[LISTED RECORDS — start]

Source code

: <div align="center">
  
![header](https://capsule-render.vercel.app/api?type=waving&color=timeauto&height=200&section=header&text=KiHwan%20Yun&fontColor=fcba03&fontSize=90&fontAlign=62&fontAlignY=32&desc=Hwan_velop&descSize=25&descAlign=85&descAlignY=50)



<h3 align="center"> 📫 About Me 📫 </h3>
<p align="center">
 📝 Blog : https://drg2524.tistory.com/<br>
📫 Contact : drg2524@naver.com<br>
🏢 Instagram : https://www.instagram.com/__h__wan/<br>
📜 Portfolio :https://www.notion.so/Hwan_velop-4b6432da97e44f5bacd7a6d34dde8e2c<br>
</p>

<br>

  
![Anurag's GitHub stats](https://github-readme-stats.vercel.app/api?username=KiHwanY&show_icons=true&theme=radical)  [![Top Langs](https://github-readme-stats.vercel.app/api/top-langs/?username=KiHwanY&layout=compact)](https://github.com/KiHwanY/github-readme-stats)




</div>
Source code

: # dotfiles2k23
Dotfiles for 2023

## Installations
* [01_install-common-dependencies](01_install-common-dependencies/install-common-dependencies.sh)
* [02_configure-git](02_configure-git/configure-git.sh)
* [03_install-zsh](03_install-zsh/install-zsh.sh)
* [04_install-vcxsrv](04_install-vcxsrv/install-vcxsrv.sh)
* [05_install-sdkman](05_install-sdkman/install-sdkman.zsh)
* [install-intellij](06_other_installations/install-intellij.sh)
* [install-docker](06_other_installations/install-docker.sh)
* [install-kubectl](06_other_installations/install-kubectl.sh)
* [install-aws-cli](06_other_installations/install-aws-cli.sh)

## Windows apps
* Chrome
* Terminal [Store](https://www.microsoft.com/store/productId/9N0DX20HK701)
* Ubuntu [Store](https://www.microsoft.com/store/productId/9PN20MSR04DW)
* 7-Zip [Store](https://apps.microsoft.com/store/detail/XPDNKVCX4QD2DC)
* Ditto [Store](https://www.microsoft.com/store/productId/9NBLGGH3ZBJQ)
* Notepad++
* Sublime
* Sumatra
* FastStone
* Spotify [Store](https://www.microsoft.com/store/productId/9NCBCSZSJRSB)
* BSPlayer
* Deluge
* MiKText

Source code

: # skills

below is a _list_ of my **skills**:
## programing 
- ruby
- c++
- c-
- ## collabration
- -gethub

[LISTED RECORDS — finish]

(WHAT TO PRODUCE) From the data above, copy each line with the string "store" in it.

(EXERCISE OUTPUT)
* Terminal [Store](https://www.microsoft.com/store/productId/9N0DX20HK701)
* Ubuntu [Store](https://www.microsoft.com/store/productId/9PN20MSR04DW)
* 7-Zip [Store](https://apps.microsoft.com/store/detail/XPDNKVCX4QD2DC)
* Ditto [Store](https://www.microsoft.com/store/productId/9NBLGGH3ZBJQ)
* Spotify [Store](https://www.microsoft.com/store/productId/9NCBCSZSJRSB)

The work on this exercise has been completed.